**Task prompt:** Exactly as written, set down every entry once more.

**Given data:**
=====

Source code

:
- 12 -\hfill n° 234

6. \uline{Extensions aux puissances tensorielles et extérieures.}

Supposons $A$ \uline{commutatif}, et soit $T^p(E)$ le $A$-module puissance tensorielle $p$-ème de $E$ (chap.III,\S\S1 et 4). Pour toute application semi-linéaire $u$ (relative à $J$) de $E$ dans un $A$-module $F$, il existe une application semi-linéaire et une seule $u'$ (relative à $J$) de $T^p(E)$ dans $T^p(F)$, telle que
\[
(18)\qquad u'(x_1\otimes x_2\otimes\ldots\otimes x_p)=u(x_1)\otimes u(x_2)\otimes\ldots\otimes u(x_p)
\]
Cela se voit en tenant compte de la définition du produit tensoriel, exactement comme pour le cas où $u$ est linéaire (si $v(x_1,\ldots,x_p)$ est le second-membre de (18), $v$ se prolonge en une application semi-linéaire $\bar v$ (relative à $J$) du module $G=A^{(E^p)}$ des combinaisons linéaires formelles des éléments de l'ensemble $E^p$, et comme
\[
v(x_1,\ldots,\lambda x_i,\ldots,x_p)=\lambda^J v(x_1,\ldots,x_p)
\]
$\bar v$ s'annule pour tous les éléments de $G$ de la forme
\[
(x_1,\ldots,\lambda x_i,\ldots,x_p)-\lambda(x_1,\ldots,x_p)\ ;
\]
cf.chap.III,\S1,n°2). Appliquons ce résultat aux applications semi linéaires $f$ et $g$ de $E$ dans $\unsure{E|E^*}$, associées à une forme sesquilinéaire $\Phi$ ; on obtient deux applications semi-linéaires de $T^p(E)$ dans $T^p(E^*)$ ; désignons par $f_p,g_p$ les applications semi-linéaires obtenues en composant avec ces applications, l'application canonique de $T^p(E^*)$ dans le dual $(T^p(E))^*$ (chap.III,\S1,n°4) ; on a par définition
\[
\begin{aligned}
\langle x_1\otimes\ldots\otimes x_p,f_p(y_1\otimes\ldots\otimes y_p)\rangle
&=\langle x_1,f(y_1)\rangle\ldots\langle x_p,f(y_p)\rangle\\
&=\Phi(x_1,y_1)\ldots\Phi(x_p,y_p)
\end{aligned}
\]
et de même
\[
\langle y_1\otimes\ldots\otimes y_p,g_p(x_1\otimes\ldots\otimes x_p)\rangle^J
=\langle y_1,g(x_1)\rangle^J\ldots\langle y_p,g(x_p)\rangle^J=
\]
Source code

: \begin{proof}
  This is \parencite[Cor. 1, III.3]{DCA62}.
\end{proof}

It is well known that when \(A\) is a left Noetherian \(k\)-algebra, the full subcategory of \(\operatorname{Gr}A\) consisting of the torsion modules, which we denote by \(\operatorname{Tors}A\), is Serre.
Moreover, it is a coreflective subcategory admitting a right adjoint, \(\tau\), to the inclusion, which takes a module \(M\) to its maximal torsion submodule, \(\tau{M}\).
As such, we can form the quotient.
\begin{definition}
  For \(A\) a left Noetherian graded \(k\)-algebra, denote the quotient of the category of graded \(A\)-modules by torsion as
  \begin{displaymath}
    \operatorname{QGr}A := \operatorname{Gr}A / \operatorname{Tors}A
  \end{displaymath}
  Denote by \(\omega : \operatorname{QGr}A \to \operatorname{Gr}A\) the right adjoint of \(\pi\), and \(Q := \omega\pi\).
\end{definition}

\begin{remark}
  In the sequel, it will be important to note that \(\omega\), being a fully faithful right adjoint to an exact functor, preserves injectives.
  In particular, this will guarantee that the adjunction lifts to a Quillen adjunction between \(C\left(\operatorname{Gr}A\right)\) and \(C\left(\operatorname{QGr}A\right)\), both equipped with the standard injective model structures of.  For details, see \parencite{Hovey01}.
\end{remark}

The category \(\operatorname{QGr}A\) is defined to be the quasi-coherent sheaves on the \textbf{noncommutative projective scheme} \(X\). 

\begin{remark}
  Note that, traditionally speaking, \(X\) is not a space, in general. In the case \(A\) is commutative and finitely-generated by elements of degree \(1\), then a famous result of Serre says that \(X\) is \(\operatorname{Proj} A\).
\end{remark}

=====

**Your solution:**
Source code

:
- 12 -\hfill n° 234

6. \uline{Extensions aux puissances tensorielles et extérieures.}

Supposons $A$ \uline{commutatif}, et soit $T^p(E)$ le $A$-module puissance tensorielle $p$-ème de $E$ (chap.III,\S\S1 et 4). Pour toute application semi-linéaire $u$ (relative à $J$) de $E$ dans un $A$-module $F$, il existe une application semi-linéaire et une seule $u'$ (relative à $J$) de $T^p(E)$ dans $T^p(F)$, telle que
\[
(18)\qquad u'(x_1\otimes x_2\otimes\ldots\otimes x_p)=u(x_1)\otimes u(x_2)\otimes\ldots\otimes u(x_p)
\]
Cela se voit en tenant compte de la définition du produit tensoriel, exactement comme pour le cas où $u$ est linéaire (si $v(x_1,\ldots,x_p)$ est le second-membre de (18), $v$ se prolonge en une application semi-linéaire $\bar v$ (relative à $J$) du module $G=A^{(E^p)}$ des combinaisons linéaires formelles des éléments de l'ensemble $E^p$, et comme
\[
v(x_1,\ldots,\lambda x_i,\ldots,x_p)=\lambda^J v(x_1,\ldots,x_p)
\]
$\bar v$ s'annule pour tous les éléments de $G$ de la forme
\[
(x_1,\ldots,\lambda x_i,\ldots,x_p)-\lambda(x_1,\ldots,x_p)\ ;
\]
cf.chap.III,\S1,n°2). Appliquons ce résultat aux applications semi linéaires $f$ et $g$ de $E$ dans $\unsure{E|E^*}$, associées à une forme sesquilinéaire $\Phi$ ; on obtient deux applications semi-linéaires de $T^p(E)$ dans $T^p(E^*)$ ; désignons par $f_p,g_p$ les applications semi-linéaires obtenues en composant avec ces applications, l'application canonique de $T^p(E^*)$ dans le dual $(T^p(E))^*$ (chap.III,\S1,n°4) ; on a par définition
\[
\begin{aligned}
\langle x_1\otimes\ldots\otimes x_p,f_p(y_1\otimes\ldots\otimes y_p)\rangle
&=\langle x_1,f(y_1)\rangle\ldots\langle x_p,f(y_p)\rangle\\
&=\Phi(x_1,y_1)\ldots\Phi(x_p,y_p)
\end{aligned}
\]
et de même
\[
\langle y_1\otimes\ldots\otimes y_p,g_p(x_1\otimes\ldots\otimes x_p)\rangle^J
=\langle y_1,g(x_1)\rangle^J\ldots\langle y_p,g(x_p)\rangle^J=
\]
Source code

: \begin{proof}
  This is \parencite[Cor. 1, III.3]{DCA62}.
\end{proof}

It is well known that when \(A\) is a left Noetherian \(k\)-algebra, the full subcategory of \(\operatorname{Gr}A\) consisting of the torsion modules, which we denote by \(\operatorname{Tors}A\), is Serre.
Moreover, it is a coreflective subcategory admitting a right adjoint, \(\tau\), to the inclusion, which takes a module \(M\) to its maximal torsion submodule, \(\tau{M}\).
As such, we can form the quotient.
\begin{definition}
  For \(A\) a left Noetherian graded \(k\)-algebra, denote the quotient of the category of graded \(A\)-modules by torsion as
  \begin{displaymath}
    \operatorname{QGr}A := \operatorname{Gr}A / \operatorname{Tors}A
  \end{displaymath}
  Denote by \(\omega : \operatorname{QGr}A \to \operatorname{Gr}A\) the right adjoint of \(\pi\), and \(Q := \omega\pi\).
\end{definition}

\begin{remark}
  In the sequel, it will be important to note that \(\omega\), being a fully faithful right adjoint to an exact functor, preserves injectives.
  In particular, this will guarantee that the adjunction lifts to a Quillen adjunction between \(C\left(\operatorname{Gr}A\right)\) and \(C\left(\operatorname{QGr}A\right)\), both equipped with the standard injective model structures of.  For details, see \parencite{Hovey01}.
\end{remark}

The category \(\operatorname{QGr}A\) is defined to be the quasi-coherent sheaves on the \textbf{noncommutative projective scheme} \(X\). 

\begin{remark}
  Note that, traditionally speaking, \(X\) is not a space, in general. In the case \(A\) is commutative and finitely-generated by elements of degree \(1\), then a famous result of Serre says that \(X\) is \(\operatorname{Proj} A\).
\end{remark}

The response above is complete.